Thats an interesting read. I would like to see the doses involved with the meds if you have them Nytol.

I have always followed a 100mcg limit with 6 weeks usage time.


----------



## Nytol (Jul 16, 2005)

Sorry mate, I dont have the doses, but a replacement dose, would have fully shut down thyroid production, just like a 200mg test dose will shut down test as much as 1g, so a higher dose of thyroid, could not shut you down further, if you get what I mean?

I think 100mcg is enough for T3, I dont think more is better with this drug, but it would seem you could run it longer if you wanted/needed to, but judging by your condition, I cant see that being an issue.

I dont agree with people using 200mcg just because they are sloppy with their diet.


----------



## the_gre8t_1ne (Apr 18, 2005)

Nytol said:


> http://www.mindandmuscle.net/mindandmuscle/magpage.php?artID=999100
> 
> I was going to just copy and paste the relevant parts, but the whole article is well worth a read, and so are all his others if you have some time to read and understand them.
> 
> ...


Nice read, nice to know im not gonna fudge my thyroid anytime soon! tho ill still tapper down due to me being cautious!


----------



## streetwise (Oct 15, 2006)

Our lass tried thermo lipid became paranoid as hell and had me arrested. She did look well on it LOL


----------



## Nytol (Jul 16, 2005)

streetwise said:


> Our lass tried thermo lipid became paranoid as hell and had me arrested. She did look well on it LOL


PMSL 

At least she looked good for you when you came out, lol.

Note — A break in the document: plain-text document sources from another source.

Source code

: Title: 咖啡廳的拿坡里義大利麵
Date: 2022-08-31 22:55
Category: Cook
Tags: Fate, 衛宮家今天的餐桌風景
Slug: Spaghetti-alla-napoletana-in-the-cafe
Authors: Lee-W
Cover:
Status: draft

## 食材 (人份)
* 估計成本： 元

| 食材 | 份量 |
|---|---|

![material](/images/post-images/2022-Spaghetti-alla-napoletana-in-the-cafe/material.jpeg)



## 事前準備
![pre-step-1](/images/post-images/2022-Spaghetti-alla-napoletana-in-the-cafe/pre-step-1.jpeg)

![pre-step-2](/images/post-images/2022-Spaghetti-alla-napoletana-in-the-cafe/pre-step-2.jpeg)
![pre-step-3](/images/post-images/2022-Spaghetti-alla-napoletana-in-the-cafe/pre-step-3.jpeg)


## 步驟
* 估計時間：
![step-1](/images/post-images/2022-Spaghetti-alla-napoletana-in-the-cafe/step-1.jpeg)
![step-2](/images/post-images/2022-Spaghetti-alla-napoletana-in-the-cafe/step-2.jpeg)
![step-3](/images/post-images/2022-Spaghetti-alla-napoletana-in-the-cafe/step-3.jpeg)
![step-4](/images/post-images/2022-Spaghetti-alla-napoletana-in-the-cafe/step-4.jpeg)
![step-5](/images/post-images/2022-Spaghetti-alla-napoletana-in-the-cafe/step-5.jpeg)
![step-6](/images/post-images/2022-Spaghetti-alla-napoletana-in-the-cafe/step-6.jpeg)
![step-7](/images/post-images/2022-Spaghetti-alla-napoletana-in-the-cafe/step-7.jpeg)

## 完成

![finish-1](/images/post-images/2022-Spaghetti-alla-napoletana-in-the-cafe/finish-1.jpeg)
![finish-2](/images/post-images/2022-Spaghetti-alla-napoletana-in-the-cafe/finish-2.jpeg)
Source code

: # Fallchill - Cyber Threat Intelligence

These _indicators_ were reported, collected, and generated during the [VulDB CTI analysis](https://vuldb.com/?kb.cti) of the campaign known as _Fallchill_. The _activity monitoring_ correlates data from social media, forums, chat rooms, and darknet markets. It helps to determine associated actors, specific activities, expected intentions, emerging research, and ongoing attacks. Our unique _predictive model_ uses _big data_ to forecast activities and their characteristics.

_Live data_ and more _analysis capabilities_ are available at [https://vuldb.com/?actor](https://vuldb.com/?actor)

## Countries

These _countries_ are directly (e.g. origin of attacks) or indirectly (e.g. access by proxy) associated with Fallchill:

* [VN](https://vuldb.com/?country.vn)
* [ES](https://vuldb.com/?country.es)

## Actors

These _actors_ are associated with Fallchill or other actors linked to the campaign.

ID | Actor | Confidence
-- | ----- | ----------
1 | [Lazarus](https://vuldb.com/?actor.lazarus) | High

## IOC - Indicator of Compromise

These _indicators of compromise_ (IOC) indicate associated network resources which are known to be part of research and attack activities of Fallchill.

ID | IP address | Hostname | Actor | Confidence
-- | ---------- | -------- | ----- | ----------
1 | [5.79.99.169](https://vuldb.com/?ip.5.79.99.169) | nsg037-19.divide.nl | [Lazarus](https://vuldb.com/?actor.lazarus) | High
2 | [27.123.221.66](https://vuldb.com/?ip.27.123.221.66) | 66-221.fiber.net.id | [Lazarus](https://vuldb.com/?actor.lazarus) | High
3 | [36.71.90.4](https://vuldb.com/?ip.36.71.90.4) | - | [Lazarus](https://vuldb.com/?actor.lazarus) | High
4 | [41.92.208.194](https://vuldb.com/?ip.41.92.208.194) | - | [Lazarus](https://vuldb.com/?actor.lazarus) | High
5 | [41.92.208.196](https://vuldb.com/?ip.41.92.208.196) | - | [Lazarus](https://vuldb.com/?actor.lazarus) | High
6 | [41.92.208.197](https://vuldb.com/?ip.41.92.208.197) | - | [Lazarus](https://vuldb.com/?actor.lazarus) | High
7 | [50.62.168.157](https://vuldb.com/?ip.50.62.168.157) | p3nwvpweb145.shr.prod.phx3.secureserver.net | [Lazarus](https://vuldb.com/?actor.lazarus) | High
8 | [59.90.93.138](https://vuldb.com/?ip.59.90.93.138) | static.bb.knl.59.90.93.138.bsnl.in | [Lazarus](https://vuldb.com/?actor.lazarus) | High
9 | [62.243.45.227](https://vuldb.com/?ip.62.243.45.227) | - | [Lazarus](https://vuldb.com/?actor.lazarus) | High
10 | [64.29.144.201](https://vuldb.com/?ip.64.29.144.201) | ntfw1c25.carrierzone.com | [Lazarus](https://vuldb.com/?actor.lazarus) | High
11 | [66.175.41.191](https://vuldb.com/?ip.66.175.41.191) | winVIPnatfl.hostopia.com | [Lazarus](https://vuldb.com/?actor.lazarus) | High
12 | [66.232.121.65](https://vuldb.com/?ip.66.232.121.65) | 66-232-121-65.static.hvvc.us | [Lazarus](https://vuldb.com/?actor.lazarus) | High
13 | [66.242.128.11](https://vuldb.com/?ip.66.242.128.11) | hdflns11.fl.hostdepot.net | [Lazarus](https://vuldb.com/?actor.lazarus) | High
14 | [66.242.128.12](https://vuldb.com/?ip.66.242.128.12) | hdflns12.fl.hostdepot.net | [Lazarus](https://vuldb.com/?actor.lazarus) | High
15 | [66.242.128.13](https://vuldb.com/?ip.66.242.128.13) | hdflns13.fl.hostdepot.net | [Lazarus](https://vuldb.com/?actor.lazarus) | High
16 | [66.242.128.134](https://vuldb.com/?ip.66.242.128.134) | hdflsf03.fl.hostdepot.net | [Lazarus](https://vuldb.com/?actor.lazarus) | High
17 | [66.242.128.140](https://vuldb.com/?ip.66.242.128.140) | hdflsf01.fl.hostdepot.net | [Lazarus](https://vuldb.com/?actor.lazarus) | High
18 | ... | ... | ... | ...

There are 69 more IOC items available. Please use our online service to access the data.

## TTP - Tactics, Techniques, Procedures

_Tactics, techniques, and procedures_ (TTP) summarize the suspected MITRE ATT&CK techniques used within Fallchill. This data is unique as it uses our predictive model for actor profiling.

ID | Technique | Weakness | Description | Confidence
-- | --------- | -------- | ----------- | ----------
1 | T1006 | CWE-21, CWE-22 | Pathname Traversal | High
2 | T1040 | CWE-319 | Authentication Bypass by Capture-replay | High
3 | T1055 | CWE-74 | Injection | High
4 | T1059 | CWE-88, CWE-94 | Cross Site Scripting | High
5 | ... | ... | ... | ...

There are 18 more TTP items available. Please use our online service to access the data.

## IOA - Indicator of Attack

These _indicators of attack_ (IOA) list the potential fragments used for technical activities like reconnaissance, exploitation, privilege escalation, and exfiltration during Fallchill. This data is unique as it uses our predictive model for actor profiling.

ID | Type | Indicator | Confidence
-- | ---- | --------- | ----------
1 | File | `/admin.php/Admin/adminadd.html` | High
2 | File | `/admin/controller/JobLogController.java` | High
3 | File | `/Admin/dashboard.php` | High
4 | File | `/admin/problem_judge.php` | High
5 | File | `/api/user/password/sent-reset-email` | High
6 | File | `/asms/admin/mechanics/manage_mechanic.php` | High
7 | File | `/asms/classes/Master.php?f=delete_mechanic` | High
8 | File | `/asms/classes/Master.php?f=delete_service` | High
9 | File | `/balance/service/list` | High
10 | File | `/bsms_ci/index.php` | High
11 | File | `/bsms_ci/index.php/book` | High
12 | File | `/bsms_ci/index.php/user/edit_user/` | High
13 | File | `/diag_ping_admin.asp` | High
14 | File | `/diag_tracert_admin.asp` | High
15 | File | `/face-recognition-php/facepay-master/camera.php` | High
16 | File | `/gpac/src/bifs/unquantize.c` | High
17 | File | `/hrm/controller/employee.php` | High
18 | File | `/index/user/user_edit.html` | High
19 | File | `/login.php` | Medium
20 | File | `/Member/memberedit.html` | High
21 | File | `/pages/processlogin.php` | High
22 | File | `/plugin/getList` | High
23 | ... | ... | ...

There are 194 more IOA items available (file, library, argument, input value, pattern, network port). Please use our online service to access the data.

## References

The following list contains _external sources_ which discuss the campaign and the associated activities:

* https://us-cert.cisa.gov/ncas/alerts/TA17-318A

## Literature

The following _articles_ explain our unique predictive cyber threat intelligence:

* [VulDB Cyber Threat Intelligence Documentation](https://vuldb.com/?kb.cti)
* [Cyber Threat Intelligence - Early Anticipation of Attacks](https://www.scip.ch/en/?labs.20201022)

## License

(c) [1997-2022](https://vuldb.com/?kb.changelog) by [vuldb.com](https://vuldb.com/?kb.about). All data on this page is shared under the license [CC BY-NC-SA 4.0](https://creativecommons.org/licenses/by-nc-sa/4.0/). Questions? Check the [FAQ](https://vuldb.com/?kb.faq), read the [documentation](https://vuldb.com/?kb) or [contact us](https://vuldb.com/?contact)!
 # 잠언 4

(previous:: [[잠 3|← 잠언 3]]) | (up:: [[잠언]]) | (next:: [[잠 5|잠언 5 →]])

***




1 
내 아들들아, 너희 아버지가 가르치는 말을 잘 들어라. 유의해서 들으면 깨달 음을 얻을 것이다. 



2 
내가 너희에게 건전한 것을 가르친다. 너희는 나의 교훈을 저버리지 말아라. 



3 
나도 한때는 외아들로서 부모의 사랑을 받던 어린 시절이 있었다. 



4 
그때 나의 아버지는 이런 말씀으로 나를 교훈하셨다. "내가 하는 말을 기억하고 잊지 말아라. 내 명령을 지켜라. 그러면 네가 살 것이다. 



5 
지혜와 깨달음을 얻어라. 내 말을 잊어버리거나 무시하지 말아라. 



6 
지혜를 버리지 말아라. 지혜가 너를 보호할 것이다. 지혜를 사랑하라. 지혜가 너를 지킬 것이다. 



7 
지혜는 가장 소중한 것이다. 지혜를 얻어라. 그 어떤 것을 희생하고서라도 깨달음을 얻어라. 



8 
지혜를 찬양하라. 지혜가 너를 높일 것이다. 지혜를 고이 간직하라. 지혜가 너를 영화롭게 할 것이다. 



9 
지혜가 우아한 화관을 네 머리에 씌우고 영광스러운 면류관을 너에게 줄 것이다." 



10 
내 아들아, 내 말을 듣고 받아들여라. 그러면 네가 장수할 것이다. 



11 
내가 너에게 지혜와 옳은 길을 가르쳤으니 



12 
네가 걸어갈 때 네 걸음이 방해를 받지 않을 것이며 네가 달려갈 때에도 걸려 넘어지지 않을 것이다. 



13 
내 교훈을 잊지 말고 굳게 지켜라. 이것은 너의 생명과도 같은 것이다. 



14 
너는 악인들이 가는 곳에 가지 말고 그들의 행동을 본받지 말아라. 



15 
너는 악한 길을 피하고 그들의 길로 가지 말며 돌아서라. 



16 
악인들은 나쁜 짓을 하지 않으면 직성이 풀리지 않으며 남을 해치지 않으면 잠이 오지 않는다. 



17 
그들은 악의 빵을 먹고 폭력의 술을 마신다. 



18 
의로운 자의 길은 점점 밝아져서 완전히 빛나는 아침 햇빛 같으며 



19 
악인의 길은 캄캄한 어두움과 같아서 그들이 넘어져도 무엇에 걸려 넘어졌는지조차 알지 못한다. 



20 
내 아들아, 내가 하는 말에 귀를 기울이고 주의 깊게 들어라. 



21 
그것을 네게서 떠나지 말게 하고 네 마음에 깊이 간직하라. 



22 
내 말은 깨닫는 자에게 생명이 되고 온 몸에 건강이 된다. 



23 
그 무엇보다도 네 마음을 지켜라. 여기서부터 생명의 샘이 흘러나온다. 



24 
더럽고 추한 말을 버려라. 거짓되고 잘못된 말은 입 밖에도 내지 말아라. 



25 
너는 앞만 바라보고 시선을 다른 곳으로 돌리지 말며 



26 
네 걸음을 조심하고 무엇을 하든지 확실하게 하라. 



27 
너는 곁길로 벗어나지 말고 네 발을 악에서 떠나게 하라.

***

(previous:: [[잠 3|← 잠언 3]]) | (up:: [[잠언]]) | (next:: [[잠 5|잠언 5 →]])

Clen can make some people jittery, it does me if I go more than 100mcg.


----------



## streetwise (Oct 15, 2006)

I think Clem can cause people tobe paranoid. Funny as hell cause i took the bottle off her and through it down the garden. Realy funny the police search the garden in the dark and gave her them back. LOL


----------



## Nytol (Jul 16, 2005)

That's even more funny 

Police seaching the garden for illegal drugs, to give back to her, lol.


----------



## streetwise (Oct 15, 2006)

Yes mate true, they wasnt bothered. Made me luck a right **** on our street.


----------



## SARA C (Aug 22, 2007)

Pscarb said:


> i have used it many times and still using it now it is a great product but as others have said gradually step the dose up....


Hi,

Can you help me. Im trying to lose a little body fat but need a little help so i got my hands on Thermo-Lipid Stack. I have tried clenbuterol before but with no results.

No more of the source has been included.